Nonnegative rank and nondeterministic communication complexity

In this post I would like to discuss the connection between the nonnegative rank of a nonnegative matrix, and the nondeterministic communication complexity of its support matrix --- the connection being simply the former is greater than or equal to two to the power of the latter.

Deterministic Communication Complexity

As a digression, let us first discuss the classical deterministic communication complexity of a boolean function ${f\colon \{0,1\}^d\times\{0,1\}^d \rightarrow \{0,1\}}$. The idea is that Alice and Bob want to compute a specific value ${f(x,y)}$, but Alice only knows ${x}$ whereas Bob only knows ${y}$. Now they'll have to communicate, until one of them, say Bob, knows ${f(x,y)}$. Communication is assumed to be the ``expensive'' thing, so that is what Alice and Bob try to minimize.
The maximum over all inputs ${(x,y)}$ of the minimum number of bits Alice and Bob have to exchange before Bob knows the answer, is called the communication complexity of ${f}$.
It is important to realize that Alice and Bob have unlimited amount of storage and computing power.

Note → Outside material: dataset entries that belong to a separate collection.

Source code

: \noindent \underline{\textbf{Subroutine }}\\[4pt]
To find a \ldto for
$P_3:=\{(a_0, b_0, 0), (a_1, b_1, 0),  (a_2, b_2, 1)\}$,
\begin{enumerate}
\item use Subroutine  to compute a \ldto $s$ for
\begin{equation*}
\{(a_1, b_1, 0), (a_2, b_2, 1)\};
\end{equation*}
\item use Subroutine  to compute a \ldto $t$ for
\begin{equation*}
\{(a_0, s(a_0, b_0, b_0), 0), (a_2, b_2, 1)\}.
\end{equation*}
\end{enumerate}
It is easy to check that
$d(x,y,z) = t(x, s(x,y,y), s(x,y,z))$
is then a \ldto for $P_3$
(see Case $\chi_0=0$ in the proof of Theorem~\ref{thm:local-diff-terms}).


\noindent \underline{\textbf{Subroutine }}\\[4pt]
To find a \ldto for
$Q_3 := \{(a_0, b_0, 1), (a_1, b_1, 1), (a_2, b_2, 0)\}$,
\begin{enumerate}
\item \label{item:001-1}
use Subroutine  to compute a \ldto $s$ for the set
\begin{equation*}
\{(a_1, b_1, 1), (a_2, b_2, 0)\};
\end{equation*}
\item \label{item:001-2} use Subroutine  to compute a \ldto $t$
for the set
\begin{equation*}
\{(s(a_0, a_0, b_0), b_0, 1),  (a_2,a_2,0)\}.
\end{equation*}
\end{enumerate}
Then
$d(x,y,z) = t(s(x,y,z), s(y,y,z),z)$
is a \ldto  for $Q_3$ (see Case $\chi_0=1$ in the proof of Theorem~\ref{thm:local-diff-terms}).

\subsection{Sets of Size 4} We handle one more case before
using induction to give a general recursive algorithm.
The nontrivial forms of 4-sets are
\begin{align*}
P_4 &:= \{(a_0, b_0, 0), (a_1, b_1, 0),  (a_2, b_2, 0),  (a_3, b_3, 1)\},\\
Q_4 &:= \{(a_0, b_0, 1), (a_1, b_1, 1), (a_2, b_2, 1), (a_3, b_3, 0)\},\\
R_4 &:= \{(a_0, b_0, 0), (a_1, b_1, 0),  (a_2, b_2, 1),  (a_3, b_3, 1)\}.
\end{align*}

In particular, both of them may store the complete ${(2^d\times 2^d)}$- matrix ${M_{x,y} := f(x,y)}$ (along with all prime numbers and every book ever written), if they think it might help. (In this sense, it is like the opposite of an exam for students: Alice and Bob may use the complete solution to all exam problems, but they have to find out which problem they are supposed to solve). The question is not, how difficult is to compute ${f}$. The question is, how difficult it is to agree on which region of the matrix the parties ``are'' in.

Nondeterministic CC

Now let us discuss nondeterministic communication complexity. Here, in addition to their respective input ${x}$ and ${y}$, Alice and Bob are given a ``certificate'' for the answer ${f(x,y) = 1}$, which both can verify independently. If in their verifications, they both independently conclude that the certificate proves that ${f(x,y) =1}$, then Bob replies '1'. Otherwise, he says '0'. Bob may err in his reply, but only in saying '0' when the right answer would have been '1'. If the true answer is '0', Bob may never say '0'. (This is just like in nondeterministic computational complexity classes.) Moreover, if the true answer is '1', there must be at least one certificate with which Alice and Bob arrive at the true answer.
Obviously, for Bob to learn the result of Alice's checking of the certificate, Alice has to communicate one bit to Bob; this bit is generally ignored. The ``nondeterministic communication'' is then the coding length of the certificate. Since Alice and Bob may store all possible certificates which they might ever occur, this is the same as the coding length of the number of certificates needed for the function ${f}$.
The only kind of yes/no questions Alice and Bob can answer independently are of the form ${x\in A}$ (for Alice), or ${y\in B}$, respectively (for Bob). Thus, certificates amount to rectangles.
Suppose that we have a number of submatrices ${R_1,\dots,R_q}$ of ${M}$, such that every entry in every ${R_j}$ is one. These matrices are supposed to cover all the 1s in ${M}$ in the sense that for every ${(x,y)}$ if ${M_{x,y} =1}$, then at least one of the ${R_j}$ contains the ${(x,y)}$-entry. The usual word for such submatrices is 1-rectangle (or just rectangle), and ${R_1,\dots,R_q}$ with said properties is called a rectangle covering. when Alice and Bob receive their inputs ${x}$ and ${y}$, respectively, if the right answer would be '1', the certificate could be any of the rectangles containing the entry ${M_{x,y}}$. If, however ${M_{x,y} = 0}$, it does not matter which certificate is given -- Bob will always reply '0'.
Thus, determining the finding the nondeterministic communication complexity of ${M}$ amounts to fining a rectangle covering with minimum number ${q}$ of rectangles. The nondeterministic communication complexity is then the coding length of ${q}$, i.e., ${\approx \log_2 q}$.
Note that ``rectangle covering'' makes sense for all 0/1-matrices --- not just square matrices with the number of rows/columns a power of two.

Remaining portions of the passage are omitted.